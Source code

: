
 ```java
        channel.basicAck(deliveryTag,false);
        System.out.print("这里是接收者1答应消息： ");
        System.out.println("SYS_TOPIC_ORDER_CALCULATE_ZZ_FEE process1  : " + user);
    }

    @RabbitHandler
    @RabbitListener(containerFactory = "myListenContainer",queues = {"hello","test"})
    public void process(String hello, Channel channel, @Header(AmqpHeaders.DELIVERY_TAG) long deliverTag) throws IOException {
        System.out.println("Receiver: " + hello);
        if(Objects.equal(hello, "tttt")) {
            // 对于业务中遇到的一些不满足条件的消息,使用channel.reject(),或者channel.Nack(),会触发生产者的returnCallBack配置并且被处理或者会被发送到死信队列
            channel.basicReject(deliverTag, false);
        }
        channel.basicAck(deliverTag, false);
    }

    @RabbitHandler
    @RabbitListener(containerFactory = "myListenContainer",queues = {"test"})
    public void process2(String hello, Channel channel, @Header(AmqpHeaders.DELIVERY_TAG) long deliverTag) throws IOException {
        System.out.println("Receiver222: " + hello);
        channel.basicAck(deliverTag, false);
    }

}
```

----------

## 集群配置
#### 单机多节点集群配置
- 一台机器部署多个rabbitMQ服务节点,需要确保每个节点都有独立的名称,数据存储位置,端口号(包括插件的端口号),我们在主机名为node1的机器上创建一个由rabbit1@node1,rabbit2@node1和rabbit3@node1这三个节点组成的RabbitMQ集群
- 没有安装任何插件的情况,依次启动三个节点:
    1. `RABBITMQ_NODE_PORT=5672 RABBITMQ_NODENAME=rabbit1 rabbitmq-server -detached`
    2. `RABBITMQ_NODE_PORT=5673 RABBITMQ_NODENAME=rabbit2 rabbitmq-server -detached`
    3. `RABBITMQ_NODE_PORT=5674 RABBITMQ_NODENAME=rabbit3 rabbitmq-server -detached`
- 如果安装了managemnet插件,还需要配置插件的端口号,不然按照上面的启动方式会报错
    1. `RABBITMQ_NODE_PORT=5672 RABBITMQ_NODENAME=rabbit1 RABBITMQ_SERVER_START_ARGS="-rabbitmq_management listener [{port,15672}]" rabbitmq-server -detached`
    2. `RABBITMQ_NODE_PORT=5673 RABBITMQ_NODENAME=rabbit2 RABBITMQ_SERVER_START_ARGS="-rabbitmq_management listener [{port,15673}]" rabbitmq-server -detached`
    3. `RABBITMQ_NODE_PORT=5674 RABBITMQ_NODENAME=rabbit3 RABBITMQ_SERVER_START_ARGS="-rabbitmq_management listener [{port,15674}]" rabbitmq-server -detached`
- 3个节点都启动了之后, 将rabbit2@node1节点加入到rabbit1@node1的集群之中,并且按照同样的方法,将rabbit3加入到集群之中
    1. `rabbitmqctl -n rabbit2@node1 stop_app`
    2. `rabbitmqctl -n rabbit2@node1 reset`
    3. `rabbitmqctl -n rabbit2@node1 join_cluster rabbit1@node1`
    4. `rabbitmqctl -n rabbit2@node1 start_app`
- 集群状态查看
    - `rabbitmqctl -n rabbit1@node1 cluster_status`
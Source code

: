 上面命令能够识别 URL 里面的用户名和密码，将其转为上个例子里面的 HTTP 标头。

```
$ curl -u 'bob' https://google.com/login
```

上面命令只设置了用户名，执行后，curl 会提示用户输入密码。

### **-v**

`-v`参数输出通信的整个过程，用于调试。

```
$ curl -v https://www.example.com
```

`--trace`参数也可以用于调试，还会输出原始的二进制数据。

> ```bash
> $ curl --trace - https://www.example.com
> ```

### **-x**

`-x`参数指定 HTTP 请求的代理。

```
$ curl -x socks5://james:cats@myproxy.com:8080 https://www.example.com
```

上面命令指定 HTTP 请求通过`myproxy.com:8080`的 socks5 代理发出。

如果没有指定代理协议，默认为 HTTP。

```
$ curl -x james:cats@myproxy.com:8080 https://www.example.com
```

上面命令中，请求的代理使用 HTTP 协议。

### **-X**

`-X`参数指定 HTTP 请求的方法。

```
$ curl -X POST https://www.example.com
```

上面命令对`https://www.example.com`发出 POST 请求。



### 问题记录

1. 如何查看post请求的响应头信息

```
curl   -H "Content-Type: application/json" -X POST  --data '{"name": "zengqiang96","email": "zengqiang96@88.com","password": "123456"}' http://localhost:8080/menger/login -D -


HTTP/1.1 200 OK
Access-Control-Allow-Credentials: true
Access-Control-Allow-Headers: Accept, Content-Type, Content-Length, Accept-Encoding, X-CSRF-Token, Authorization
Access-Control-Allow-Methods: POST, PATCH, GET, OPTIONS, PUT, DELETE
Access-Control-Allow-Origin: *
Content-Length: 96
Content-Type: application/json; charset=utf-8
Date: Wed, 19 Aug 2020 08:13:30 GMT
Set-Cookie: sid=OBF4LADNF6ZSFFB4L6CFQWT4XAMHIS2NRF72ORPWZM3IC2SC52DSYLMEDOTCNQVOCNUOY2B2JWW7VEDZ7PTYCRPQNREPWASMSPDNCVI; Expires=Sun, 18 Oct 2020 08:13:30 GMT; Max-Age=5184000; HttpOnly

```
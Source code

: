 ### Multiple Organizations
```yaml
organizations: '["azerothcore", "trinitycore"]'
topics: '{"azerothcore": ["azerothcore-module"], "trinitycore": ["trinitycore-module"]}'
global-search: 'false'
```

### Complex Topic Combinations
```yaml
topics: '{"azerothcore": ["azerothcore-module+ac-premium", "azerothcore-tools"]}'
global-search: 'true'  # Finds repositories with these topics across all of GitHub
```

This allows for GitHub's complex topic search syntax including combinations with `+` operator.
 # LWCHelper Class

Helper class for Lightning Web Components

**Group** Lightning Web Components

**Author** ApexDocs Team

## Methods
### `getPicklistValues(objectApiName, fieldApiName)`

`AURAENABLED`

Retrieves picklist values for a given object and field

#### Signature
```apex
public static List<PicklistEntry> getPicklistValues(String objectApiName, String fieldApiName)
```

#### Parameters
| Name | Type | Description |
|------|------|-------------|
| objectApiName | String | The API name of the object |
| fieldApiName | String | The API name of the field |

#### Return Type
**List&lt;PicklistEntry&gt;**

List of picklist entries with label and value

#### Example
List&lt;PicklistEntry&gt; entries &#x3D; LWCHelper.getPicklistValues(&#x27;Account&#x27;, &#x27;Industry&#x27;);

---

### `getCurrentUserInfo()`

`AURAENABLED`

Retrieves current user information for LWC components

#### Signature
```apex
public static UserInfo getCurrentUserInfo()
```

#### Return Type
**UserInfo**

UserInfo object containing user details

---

● ● ● ●

### WORK ORDER
Every line of the entries above that holds "Methods" should be copied out.

### RESPONSE TO THE TASK
Access-Control-Allow-Methods: POST, PATCH, GET, OPTIONS, PUT, DELETE
## Methods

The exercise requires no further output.